Minister of state Government of Maharashtra
- In office June 1995 – 7 May 1998
- Chief Minister: Manohar Joshi
- Minister: Narayan Rane
- Department: Animal Husbandry, Dairy Development & Fisheries

Member of Maharashtra Legislative Assembly
- In office (2009-2014), (2014-2019), (2019 – 2023)
- Preceded by: constituency created
- Succeeded by: Sajid Khan Pathan
- Constituency: Akola West
- In office (1995-1999), (1999-2004), (2004 – 2009)
- Preceded by: Arun Vishnuji Divekar
- Succeeded by: constituency abolished
- Constituency: Akola

Personal details
- Born: 2 January 1949 Pusad, Yavatmal, Central Provinces and Berar, India
- Died: 3 November 2023 (aged 74) Akola, Maharashtra, India
- Party: Bharatiya Janata Party
- Spouse: Gangadevi Sharma
- Parent: Mangilal Sharma (father);
- Occupation: Politician

= Govardhan Mangilal Sharma =

Indian politician (1949–2023)

Govardhan Mangilal Sharma (2 January 1949 – 3 November 2023) was an Indian politician who was a member of the 13th Maharashtra Legislative Assembly.
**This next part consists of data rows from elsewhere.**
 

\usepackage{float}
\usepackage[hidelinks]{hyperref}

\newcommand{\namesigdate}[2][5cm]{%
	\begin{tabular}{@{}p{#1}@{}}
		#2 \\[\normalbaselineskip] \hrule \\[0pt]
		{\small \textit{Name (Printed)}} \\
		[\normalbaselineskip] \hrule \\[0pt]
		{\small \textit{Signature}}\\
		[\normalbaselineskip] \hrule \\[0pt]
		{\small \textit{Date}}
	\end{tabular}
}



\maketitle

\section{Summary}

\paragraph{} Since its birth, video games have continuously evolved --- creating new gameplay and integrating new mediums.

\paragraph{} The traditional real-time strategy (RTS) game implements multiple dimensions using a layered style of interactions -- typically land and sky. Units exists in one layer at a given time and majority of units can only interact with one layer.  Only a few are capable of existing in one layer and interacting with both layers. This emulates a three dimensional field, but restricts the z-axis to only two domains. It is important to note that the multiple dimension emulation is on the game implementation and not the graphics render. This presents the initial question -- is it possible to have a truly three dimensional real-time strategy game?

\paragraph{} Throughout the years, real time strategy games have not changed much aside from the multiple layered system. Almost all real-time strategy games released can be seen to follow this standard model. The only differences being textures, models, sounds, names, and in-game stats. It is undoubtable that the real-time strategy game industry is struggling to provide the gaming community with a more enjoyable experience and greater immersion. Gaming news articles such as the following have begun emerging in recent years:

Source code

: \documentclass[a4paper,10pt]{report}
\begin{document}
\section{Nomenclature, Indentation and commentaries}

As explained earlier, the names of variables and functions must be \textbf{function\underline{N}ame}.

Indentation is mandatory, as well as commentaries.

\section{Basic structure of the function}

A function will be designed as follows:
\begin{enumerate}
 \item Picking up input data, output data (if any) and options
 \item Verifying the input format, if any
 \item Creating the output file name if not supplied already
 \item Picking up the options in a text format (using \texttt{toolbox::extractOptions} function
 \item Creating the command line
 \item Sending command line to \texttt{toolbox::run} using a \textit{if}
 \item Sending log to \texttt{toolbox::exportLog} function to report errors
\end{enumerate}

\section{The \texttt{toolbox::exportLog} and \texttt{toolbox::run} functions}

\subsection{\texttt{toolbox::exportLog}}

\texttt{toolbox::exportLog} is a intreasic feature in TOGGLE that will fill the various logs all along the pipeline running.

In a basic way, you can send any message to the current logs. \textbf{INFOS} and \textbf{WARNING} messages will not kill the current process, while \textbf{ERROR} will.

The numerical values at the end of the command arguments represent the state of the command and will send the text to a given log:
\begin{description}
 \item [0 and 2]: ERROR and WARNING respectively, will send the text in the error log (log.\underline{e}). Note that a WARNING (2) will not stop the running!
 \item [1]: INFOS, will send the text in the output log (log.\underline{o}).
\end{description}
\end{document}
He represented the Akola-West Assembly Constituency. He belonged to the Bharatiya Janata Party.

Sharma was the senior leader of Bharatiya Janata Party in Akola district, and he had been continuously representing the Akola West constituency from 1995.

==Death==
Govardhan Sharma died from cancer on 3 November 2023, at the age of 74.